Dans les Antilles, l’iguane endémique de Martinique est menacé par la prolifération de l’iguane commun, une espèce invasive importée d’Amérique latine.
A deux pas du centre-ville de Fort de France, Dina Dieuzede-Cophire se plaint de ses voisins, en l’occurrence des iguanes qui colonisent son jardin, effraient son chien Rex, et vont jusqu’à mettre la pagaille dans sa cuisine. Ces iguanes communs, une espèce invasive importée d’Amérique latine, menacent aussi la survie du délicat – c’est son nom savant – iguane endémique de Martinique (iguana delicatissima), autrement appelé iguane des petites Antilles. Les intrus s’installent sur les toits, se baladent dans les rues, se battent même parfois avec son chien, témoigne Dina. « Rex, c’est notre alarme. Dès qu’il entend un bruit, il bondit, on sait que l’iguane n’est pas loin : soit dans l’arbre, soit sous la véranda. » Pour bloquer cet envahisseur, Dina a installé des grillages autour de sa maison située dans le quartier de TSF (Télégraphe Sans Fil). Pourtant, « une fois, un très gros est entré dans la cuisine. On a dû appeler les pompiers. Il avait cassé tous les verres« .

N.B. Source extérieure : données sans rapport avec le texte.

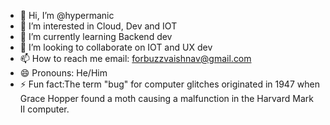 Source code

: - 👋 Hi, I’m @hypermanic
- 👀 I’m interested in Cloud, Dev and IOT
- 🌱 I’m currently learning Backend dev
- 💞️ I’m looking to collaborate on IOT and UX dev
- 📫 How to reach me email: forbuzzvaishnav@gmail.com
- 😄 Pronouns: He/Him
- ⚡ Fun fact:The term "bug" for computer glitches originated in 1947 when Grace Hopper found a moth causing a malfunction in the Harvard Mark II computer.

<!---
hypermanic/hypermanic is a ✨AWS Certified Cloud Practitioner and frontend developer✨ passionate about cloud computing and IoT technologies. 
Currently honing backend skills to complement expertise in building robust and scalable applications. 
Constantly exploring innovative solutions at the intersection of cloud, IoT, and frontend development.
--->
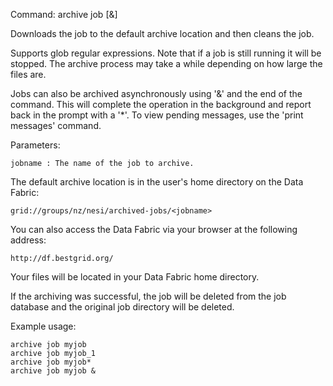 Command: archive job <jobname> [&]

Downloads the job to the default archive location and then cleans the job.

Supports glob regular expressions. Note that if a job is still running it will be stopped. 
The archive process may take a while depending on how large the files are. 

Jobs can also be archived asynchronously using '&' and the end of the command. This will complete the operation
in the background and report back in the prompt with a '*'. To view pending messages, use the 'print messages' command.

Parameters:

    jobname : The name of the job to archive. 

The default archive location is in the user's home directory on the Data Fabric:

    grid://groups/nz/nesi/archived-jobs/<jobname>

You can also access the Data Fabric via your browser at the following address:

    http://df.bestgrid.org/

Your files will be located in your Data Fabric home directory.

If the archiving was successful, the job will be deleted from the job database and the original job directory will be deleted.

Example usage:

    archive job myjob
    archive job myjob_1
    archive job myjob*
    archive job myjob &
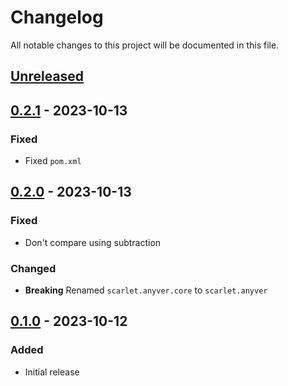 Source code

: # Changelog

All notable changes to this project will be documented in this file.

## [Unreleased]

<!-- ### Added -->
<!-- ### Fixed -->
<!-- ### Changed -->
<!-- ### Removed -->

## [0.2.1] - 2023-10-13

### Fixed

- Fixed `pom.xml`

## [0.2.0] - 2023-10-13

### Fixed

- Don't compare using subtraction

### Changed

- **Breaking** Renamed `scarlet.anyver.core` to `scarlet.anyver`

## [0.1.0] - 2023-10-12

### Added

- Initial release

[unreleased]: https://github.com/scarletcomply/anyver/compare/v0.2.1...HEAD
[0.2.1]: https://github.com/scarletcomply/anyver/compare/v0.1.0...v0.2.1
[0.2.0]: https://github.com/scarletcomply/anyver/compare/v0.1.0...v0.2.0
[0.1.0]: https://github.com/scarletcomply/anyver/releases/tag/v0.1.0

Ces sauriens, qui peuvent mesurer jusqu’à 1m50 et peser jusqu’à 4 kg, ont proliféré dans toute la ville de Fort de France et se trouvent désormais dans les communes voisines, Schoelcher et le Lamentin. Leur installation prend son origine dans les années 60, quand les premiers spécimens ont été introduits en Martinique par le Père Robert Pinchon, un professeur de sciences naturelles. L’iguane commun (iguana iguana) se distingue notamment par sa queue à rayures. Comme les rats, il se nourrit dans les poubelles, s’invite partout et se reproduit à une vitesse folle. Rapidement, les spécimens s’accouplent d’ailleurs avec iguana delicatissima. Et au fil du temps, « ce sont les caractéristiques de l’iguane commun qui prennent le dessus. Au fil des générations, les caractéristiques de l’iguane endémique disparaissent donc il n’y a pas de cohabitation possible« , explique Emy Njoh Ellong, animatrice territoriale des plans nationaux d’action tortues marines et iguanes des petites Antilles à l’ONF.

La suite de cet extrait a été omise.